In 1986, Pope John Paul II appointed López Ardón a consultor of the Congregation for Divine Worship.

==Bishop of Estelí and later life==

On 2 January 1979, Pope John Paul II appointed López Ardón Bishop of Estelí. He received episcopal consecration on 27 May 1979 in St. Peter's Basilica, Rome, from Pope John Paul II, with Archbishops Duraisamy Simon Lourdusamy and Eduardo Martínez Somalo serving as principal co-consecrators.

López Ardón's episcopate coincided with the Nicaraguan Revolution and the subsequent Contra War.
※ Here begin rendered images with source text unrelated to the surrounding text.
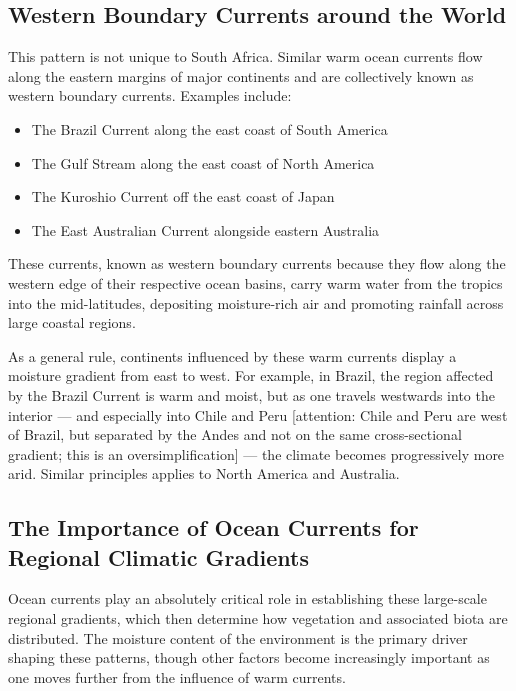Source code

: \documentclass[
  11pt,
]{book}
\providecommand{\tightlist}{%
  \setlength{\itemsep}{0pt}\setlength{\parskip}{0pt}}
\begin{document}
\subsection{Western Boundary Currents around the
World}\label{western-boundary-currents-around-the-world}

This pattern is not unique to South Africa. Similar warm ocean currents
flow along the eastern margins of major continents and are collectively
known as western boundary currents. Examples include:

\begin{itemize}
\tightlist
\item
  The Brazil Current along the east coast of South America
\item
  The Gulf Stream along the east coast of North America
\item
  The Kuroshio Current off the east coast of Japan
\item
  The East Australian Current alongside eastern Australia
\end{itemize}

These currents, known as western boundary currents because they flow
along the western edge of their respective ocean basins, carry warm
water from the tropics into the mid-latitudes, depositing moisture-rich
air and promoting rainfall across large coastal regions.

As a general rule, continents influenced by these warm currents display
a moisture gradient from east to west. For example, in Brazil, the
region affected by the Brazil Current is warm and moist, but as one
travels westwards into the interior --- and especially into Chile and
Peru {[}attention: Chile and Peru are west of Brazil, but separated by
the Andes and not on the same cross-sectional gradient; this is an
oversimplification{]} --- the climate becomes progressively more arid.
Similar principles applies to North America and Australia.

\subsection{The Importance of Ocean Currents for Regional Climatic
Gradients}\label{the-importance-of-ocean-currents-for-regional-climatic-gradients}

Ocean currents play an absolutely critical role in establishing these
large-scale regional gradients, which then determine how vegetation and
associated biota are distributed. The moisture content of the
environment is the primary driver shaping these patterns, though other
factors become increasingly important as one moves further from the
influence of warm currents.
\end{document}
The Diocese of Estelí was among the regions most affected by the armed conflict, creating significant pastoral and administrative challenges for the local Church.

According to La Prensa, the prolonged pressures of governing the diocese during the civil conflict, together with declining physical and mental health, contributed to his decision to seek retirement from the pastoral governance of the diocese.

Pope John Paul II accepted his resignation on 6 March 1990. He was succeeded by Juan Abelardo Mata Guevara.

Following his resignation, López Ardón left Nicaragua and settled in Mexico. According to La Prensa, he subsequently withdrew from public ecclesiastical ministry and maintained little contact with his former diocese.